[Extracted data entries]
********
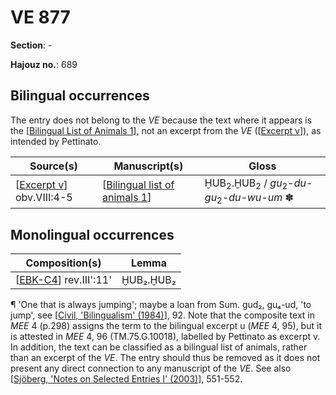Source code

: # VE 877

**Section**: -

**Hajouz no.**: 689 

## Bilingual occurrences 

The entry does not belong to the *VE* because the text where it appears is the [[Bilingual List of Animals 1]], not an excerpt from the *VE* ([[Excerpt v]]), as intended by Pettinato.

| Source(s)                  | Manuscript(s)                   | Gloss                                                                               |
| -------------------------- | ------------------------------- | ----------------------------------------------------------------------------------- |
| [[Excerpt v]] obv.VIII:4-5 | [[Bilingual list of animals 1]] | ḪUB<sub>2</sub>.ḪUB<sub>2</sub> / *gu*<sub>2</sub>-*du-gu*<sub>2</sub>-*du-wu-um* ✽ |

## Monolingual occurrences

| Composition(s)           | Lemma     |
| ------------------------ | --------- |
| [[EBK-C4]]  rev.III':11' | ḪUB₂.ḪUB₂ |


¶ 'One that is always jumping'; maybe a loan from Sum. gud₂, gu₄-ud, 'to jump', see [[Civil, 'Bilingualism' (1984)]], 92. Note that the composite text in *MEE* 4 (p.298) assigns the term to the bilingual excerpt u (*MEE* 4, 95), but it is attested in *MEE* 4, 96 (TM.75.G.10018), labelled by Pettinato as excerpt v. In addition, the text can be classified as a bilingual list of animals, rather than an excerpt of the *VE*. The entry should thus be removed as it does not present any direct connection to any manuscript of the *VE*. See also [[Sjöberg, 'Notes on Selected Entries I' (2003)]], 551-552.

[//begin]: # "Autogenerated link references for markdown compatibility"
[Bilingual List of Animals 1]: <Bilingual list of animals 1> "MEE 4 96 + MEE 4 101 + MEE 4 104 + MEE 4 112 =  TM.75.G.10018 + TM.75.G.11265 + TM.75.G.11271 + TM.75.G.11303 + TM.75.G.12686"
[Excerpt v]: <Excerpt v> "Excerpt v"
[Bilingual list of animals 1]: <Bilingual list of animals 1> "MEE 4 96 + MEE 4 101 + MEE 4 104 + MEE 4 112 =  TM.75.G.10018 + TM.75.G.11265 + TM.75.G.11271 + TM.75.G.11303 + TM.75.G.12686"
[EBK-C4]: EBK-C4 "MEE 15 27 = TM.75.G.3040+TM.75.G.3046"
[Civil, 'Bilingualism' (1984)]: <Civil%2C 'Bilingualism' (1984)> "Civil, 'Bilingualism' (1984)"
[Sjöberg, 'Notes on Selected Entries I' (2003)]: <Sj%C3%B6berg%2C 'Notes on Selected Entries I' (2003)> "Sjöberg, 'Notes on Selected Entries I' (2003)"
[//end]: # "Autogenerated link references"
********
All lines from the line containing "[Civil, 'Bilingualism' (1984)]: <Civil%2C" through the last line of the data are to be repeated exactly; no other line belongs in the answer.

[Civil, 'Bilingualism' (1984)]: <Civil%2C 'Bilingualism' (1984)> "Civil, 'Bilingualism' (1984)"
[Sjöberg, 'Notes on Selected Entries I' (2003)]: <Sj%C3%B6berg%2C 'Notes on Selected Entries I' (2003)> "Sjöberg, 'Notes on Selected Entries I' (2003)"
[//end]: # "Autogenerated link references"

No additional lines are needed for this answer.